• **WHAT IS BEING ASKED**:
Would you please repeat, word for word, only the lines from the one holding "downloads if interested" through the one holding "идей, также принимал" in the material below, without the pictures?

....

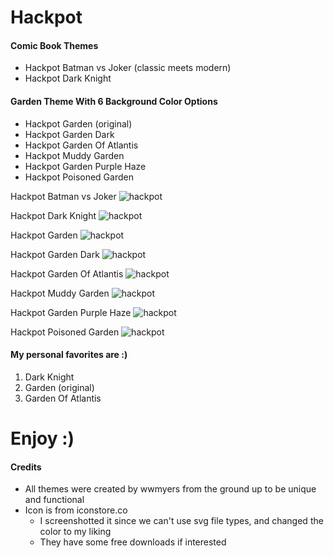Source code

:# Hackpot

#### Comic Book Themes
* Hackpot Batman vs Joker (classic meets modern)
* Hackpot Dark Knight

#### Garden Theme With 6 Background Color Options
* Hackpot Garden (original)
* Hackpot Garden Dark
* Hackpot Garden Of Atlantis
* Hackpot Muddy Garden
* Hackpot Garden Purple Haze
* Hackpot Poisoned Garden

Hackpot Batman vs Joker
![hackpot](https://github.com/wwmyers/hackpot/raw/master/images/hackpotbatmanvsjoker.png)

Hackpot Dark Knight
![hackpot](https://github.com/wwmyers/hackpot/raw/master/images/hackpotdarkknight.png)

Hackpot Garden
![hackpot](https://github.com/wwmyers/hackpot/raw/master/images/hackpotgarden.png)

Hackpot Garden Dark
![hackpot](https://github.com/wwmyers/hackpot/raw/master/images/hackpotgardendark.png)

Hackpot Garden Of Atlantis
![hackpot](https://github.com/wwmyers/hackpot/raw/master/images/hackpotgardenofatlantis.png)

Hackpot Muddy Garden
![hackpot](https://github.com/wwmyers/hackpot/raw/master/images/hackpotmuddygarden.png)

Hackpot Garden Purple Haze
![hackpot](https://github.com/wwmyers/hackpot/raw/master/images/hackpotgardenpurplehaze.png)

Hackpot Poisoned Garden
![hackpot](https://github.com/wwmyers/hackpot/raw/master/images/hackpotpoisonedgarden.png)

#### My personal favorites are :)
1. Dark Knight
2. Garden (original)
3. Garden Of Atlantis

# Enjoy :)

#### Credits
* All themes were created by wwmyers from the ground up to be unique and functional
* Icon is from iconstore.co
  * I screenshotted it since we can't use svg file types, and changed the color to my liking
  * They have some free downloads if interested

<!--ctrl+shift+v to preview-->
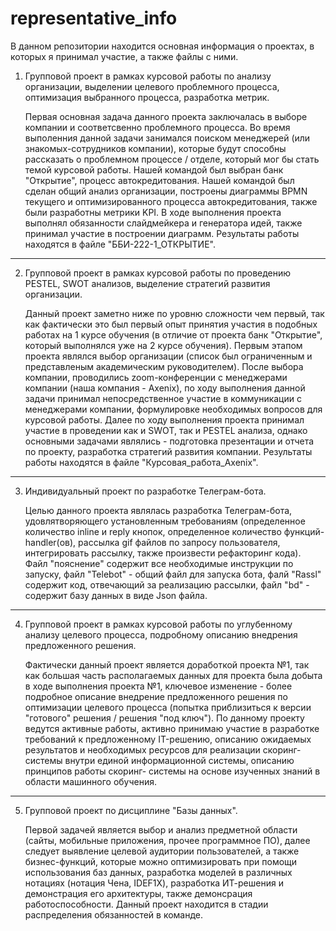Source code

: # representative_info
В данном репозитории находится основная информация о проектах, в которых я принимал участие, а также файлы с ними.

1. Групповой проект в рамках курсовой работы по анализу организации, выделении целевого проблемного процесса, оптимизация выбранного процесса, разработка метрик.
   
    Первая основная задача данного проекта заключалась в выборе компании и соответсвенно проблемного процесса. Во время выполенния данной задачи занимался поиском менеджерей (или знакомых-сотрудников компании),         которые будут способны рассказать о проблемном процессе / отделе, который мог бы стать темой курсовой работы. Нашей командой был выбран банк "Открытие", процесс автокредитования. Нашей командой был сделан общий 
    анализ организации, построены диаграммы BPMN текущего и оптимизированного процесса автокредитования, также были разработны метрики KPI. В ходе выполнения проекта выполнял обязанности слайдмейкера и генератора 
    идей, также принимал участие в построении диаграмм. Результаты работы находятся в файле "ББИ-222-1_ОТКРЫТИЕ".


-----------------------------------------------------------------------------------------------------------------------------------------------------------------------------------------------------------------------

2. Групповой проект в рамках курсовой работы по проведению PESTEL, SWOT анализов, выделение стратегий развития организации.

    Данный проект заметно ниже по уровню сложности чем первый, так как фактически это был первый опыт принятия участия в подобных работах на 1 курсе обучения (в отличие от проекта банк "Открытие", который 
    выполнялся    уже на 2 курсе обучения). Первым этапом проекта являлся выбор организации (список был ограниченным и представленым академическим руководителем). После выбора компании, проводились zoom-конференции 
    с менеджерами     компании (наша компания - Axenix), по ходу выполнения данной задачи принимал непосредственное участие в коммуникации с менеджерами компании, формулировке необходимых вопросов для курсовой 
    работы. Далее по ходу выполнения проекта принимал участие в проведении как и SWOT, так и PESTEL анализа, однако основными задачами являлись - подготовка презентации и отчета по проекту, разработка стратегий 
    развития компании. Результаты работы находятся в файле "Курсовая_работа_Axenix".


---------------------------------------------------------------------------------------------------------------------------------------------------------------------------------------------------------------------

3. Индивидуальный проект по разработке Телеграм-бота.

    Целью данного проекта являлась разработка Телеграм-бота, удовлятворяющего установленным требованиям (определенное количество inline и reply кнопок, определенное количество функций-handler(ов), рассылка gif 
    файлов по запросу пользователя, интегрировать рассылку, также произвести рефакторинг кода). Файл "пояснение" содержит все необходимые инструкции по запуску, файл "Telebot" - общий файл для запуска бота, фалй 
    "Rassl" содержит код, отвечающий за реализацию рассылки, файл "bd" - содержит базу данных в виде Json файла.


---------------------------------------------------------------------------------------------------------------------------------------------------------------------------------------------------------------------

4. Групповой проект в рамках курсовой работы по углубенному анализу целевого процесса, подробному описанию внедрения предложенного решения.
   
    Фактически данный проект является доработкой проекта №1, так как большая часть располагаемых данных для проекта была добыта в ходе выполнения проекта №1, ключевое изменение - более подробное описание 
    внедрение предложенного решения по оптимизации целевого процесса (попытка приблизиться к версии "готового" решения / решения "под ключ"). По данному проекту ведутся активные работы, активно принимаю участие в 
    разработке требований к предложенному IT-решению, описанию ожидаемых результатов и необходимых ресурсов для реализации скоринг-системы внутри единой информационной системы, описанию принципов работы скоринг- 
    системы на основе изученных знаний в области машинного обучения.


---------------------------------------------------------------------------------------------------------------------------------------------------------------------------------------------------------------------

5. Групповой проект по дисциплине "Базы данных".

    Первой задачей является выбор и анализ предметной области (сайты, мобильные приложения, прочее программное ПО), далее следует выявление целевой аудитории пользователей, а также бизнес-функций, которые можно 
    оптимизировать при помощи использования баз данных, разработка моделей в различных нотациях (нотация Чена,  IDEF1X), разработка ИТ-решения и демонстрация его архитектуры, также демонсрация работоспособности. 
    Данный проект находится в стадии распределения обязанностей в команде.
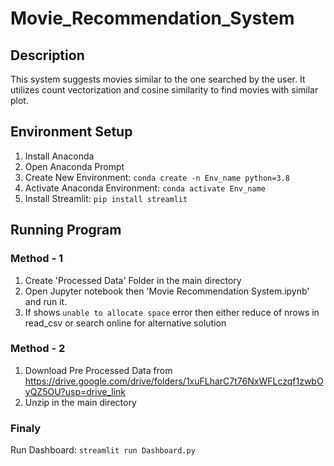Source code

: # Movie_Recommendation_System
## Description
This system suggests movies similar to the one searched by the user. It utilizes count vectorization and cosine similarity to find movies with similar plot.

## Environment Setup
1. Install Anaconda
2. Open Anaconda Prompt
3. Create New Environment: 
	`conda create -n Env_name python=3.8`
4. Activate Anaconda Environment: 
	`conda activate Env_name`
5. Install Streamlit: 
	`pip install streamlit`

## Running Program
### Method - 1
1. Create 'Processed Data' Folder in the main directory
2. Open Jupyter notebook then 'Movie Recommendation System.ipynb' and run it.
3. If shows `unable to allocate space` error then either reduce of nrows in read_csv or search online for alternative solution
   
### Method - 2
1. Download Pre Processed Data from https://drive.google.com/drive/folders/1xuFLharC7t76NxWFLczqf1zwbOyQZ5OU?usp=drive_link
2. Unzip in the main directory

### Finaly
Run Dashboard: 
`streamlit run Dashboard.py`

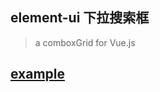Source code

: ## element-ui 下拉搜索框

> a comboxGrid for Vue.js

## [example](https://github.com/wbmins/blog/blob/master/code/vue/comboxGrid/demo.vue)
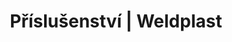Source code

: ---
Link: "file:/Users/vinayakpatel/Downloads/www.weldplast.cz/sk/produkty/prislusenstvo/prislusenstvi-obecne-prislusenstvi/prislusenstvi-obecne-prislusenstvi-ostatni"
product_name: "null"
product_id: "null"
title: "Příslušenství | Weldplast"
product_desc: ""
product_specs: ""
product_downloads: ""
href: ""
accessories: ""
similar_products: ""
---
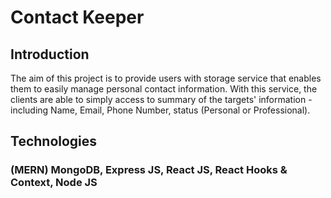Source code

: # Contact Keeper
## Introduction
The aim of this project is to provide users with storage service that enables them to easily manage personal contact information.
With this service, the clients are able to simply access to summary of the targets' information - including Name, Email, Phone Number, status (Personal or Professional).

## Technologies
### (MERN) MongoDB, Express JS, React JS, React Hooks & Context, Node JS
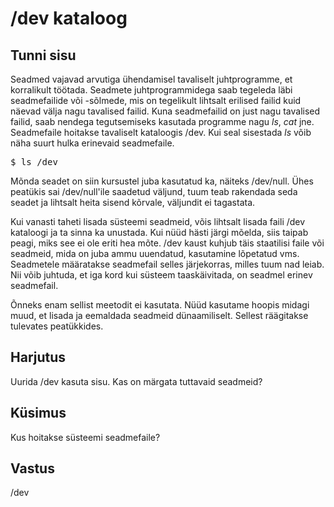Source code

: # /dev kataloog

## Tunni sisu

Seadmed vajavad arvutiga ühendamisel tavaliselt juhtprogramme, et korralikult töötada. Seadmete juhtprogrammidega saab tegeleda läbi seadmefailide või -sõlmede, mis on tegelikult lihtsalt erilised failid kuid näevad välja nagu tavalised failid. Kuna seadmefailid on just nagu tavalised failid, saab nendega tegutsemiseks kasutada programme nagu *ls*, *cat* jne. Seadmefaile hoitakse tavaliselt kataloogis /dev. Kui seal sisestada *ls* võib näha suurt hulka erinevaid seadmefaile.

<pre>$ ls /dev </pre>

Mõnda seadet on siin kursustel juba kasutatud ka, näiteks /dev/null. Ühes peatükis sai /dev/null'ile saadetud väljund, tuum teab rakendada seda seadet ja lihtsalt heita sisend kõrvale, väljundit ei tagastata.

Kui vanasti taheti lisada süsteemi seadmeid, võis lihtsalt lisada faili /dev kataloogi ja ta sinna ka unustada. Kui nüüd hästi järgi mõelda, siis taipab peagi, miks see ei ole eriti hea mõte. /dev kaust kuhjub täis staatilisi faile või seadmeid, mida on juba ammu uuendatud, kasutamine lõpetatud vms. Seadmetele määratakse seadmefail selles järjekorras, milles tuum nad leiab. Nii võib juhtuda, et iga kord kui süsteem taaskäivitada, on seadmel erinev seadmefail.

Õnneks enam sellist meetodit ei kasutata. Nüüd kasutame hoopis midagi muud, et lisada ja eemaldada seadmeid dünaamiliselt. Sellest räägitakse tulevates peatükkides.

## Harjutus

Uurida /dev kasuta sisu. Kas on märgata tuttavaid seadmeid?

## Küsimus

Kus hoitakse süsteemi seadmefaile?

## Vastus

/dev

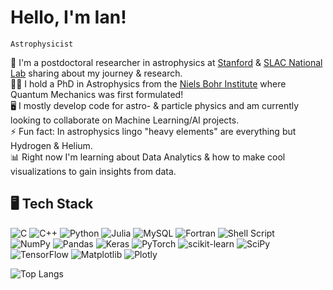 Hello, I'm Ian!
============
`Astrophysicist`

🔭 I'm a postdoctoral researcher in astrophysics at [Stanford](https://profiles.stanford.edu/ian-padilla-gay) & [SLAC National Lab](https://theory.slac.stanford.edu/person/ian-padilla-gay) sharing about my journey & research. <br/>
👨‍🔬 I hold a PhD in Astrophysics from the [Niels Bohr Institute](https://nbi.ku.dk/english/) where Quantum Mechanics was first formulated! <br/>
🖥️ I mostly develop code for astro- & particle physics and am currently looking to collaborate on Machine Learning/AI projects. <br/>
⚡ Fun fact: In astrophysics lingo "heavy elements" are everything but Hydrogen & Helium. <br/>
📊 Right now I'm learning about Data Analytics & how to make cool visualizations to gain insights from data. <br/>

## 🖥️ Tech Stack

![C](https://img.shields.io/badge/c-%2300599C.svg?style=for-the-badge&logo=c&logoColor=white)
![C++](https://img.shields.io/badge/c++-%2300599C.svg?style=for-the-badge&logo=c%2B%2B&logoColor=white)
![Python](https://img.shields.io/badge/python-3670A0?style=for-the-badge&logo=python&logoColor=ffdd54)
![Julia](https://img.shields.io/badge/-Julia-9558B2?style=for-the-badge&logo=julia&logoColor=white)
![MySQL](https://img.shields.io/badge/mysql-4479A1.svg?style=for-the-badge&logo=mysql&logoColor=white)
![Fortran](https://img.shields.io/badge/Fortran-%23734F96.svg?style=for-the-badge&logo=fortran&logoColor=white)
![Shell Script](https://img.shields.io/badge/shell_script-%23121011.svg?style=for-the-badge&logo=gnu-bash&logoColor=white) <br/>
![NumPy](https://img.shields.io/badge/numpy-%23013243.svg?style=for-the-badge&logo=numpy&logoColor=white)
![Pandas](https://img.shields.io/badge/pandas-%23150458.svg?style=for-the-badge&logo=pandas&logoColor=white)
![Keras](https://img.shields.io/badge/Keras-%23D00000.svg?style=for-the-badge&logo=Keras&logoColor=white)
![PyTorch](https://img.shields.io/badge/PyTorch-%23EE4C2C.svg?style=for-the-badge&logo=PyTorch&logoColor=white)
![scikit-learn](https://img.shields.io/badge/scikit--learn-%23F7931E.svg?style=for-the-badge&logo=scikit-learn&logoColor=white)
![SciPy](https://img.shields.io/badge/SciPy-%230C55A5.svg?style=for-the-badge&logo=scipy&logoColor=%white)
![TensorFlow](https://img.shields.io/badge/TensorFlow-%23FF6F00.svg?style=for-the-badge&logo=TensorFlow&logoColor=white)
![Matplotlib](https://img.shields.io/badge/Matplotlib-%23ffffff.svg?style=for-the-badge&logo=Matplotlib&logoColor=black)
![Plotly](https://img.shields.io/badge/Plotly-%233F4F75.svg?style=for-the-badge&logo=plotly&logoColor=white) <br/>

![Top Langs](https://github-readme-stats.vercel.app/api/top-langs/?username=ianpaga&layout=compact)

<!--
**ianpaga/ianpaga** is a ✨ _special_ ✨ repository because its `README.md` (this file) appears on your GitHub profile.

![Ian's GitHub stats](https://github-readme-stats.vercel.app/api?username=ianpaga&show_icons=true&theme=radical)

-->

....

• **EXPECTED ANSWER**:
  * They have some free downloads if interested

<!--ctrl+shift+v to preview-->
Source code

: # representative_info
В данном репозитории находится основная информация о проектах, в которых я принимал участие, а также файлы с ними.

1. Групповой проект в рамках курсовой работы по анализу организации, выделении целевого проблемного процесса, оптимизация выбранного процесса, разработка метрик.
   
    Первая основная задача данного проекта заключалась в выборе компании и соответсвенно проблемного процесса. Во время выполенния данной задачи занимался поиском менеджерей (или знакомых-сотрудников компании),         которые будут способны рассказать о проблемном процессе / отделе, который мог бы стать темой курсовой работы. Нашей командой был выбран банк "Открытие", процесс автокредитования. Нашей командой был сделан общий 
    анализ организации, построены диаграммы BPMN текущего и оптимизированного процесса автокредитования, также были разработны метрики KPI. В ходе выполнения проекта выполнял обязанности слайдмейкера и генератора 
    идей, также принимал участие в построении диаграмм. Результаты работы находятся в файле "ББИ-222-1_ОТКРЫТИЕ".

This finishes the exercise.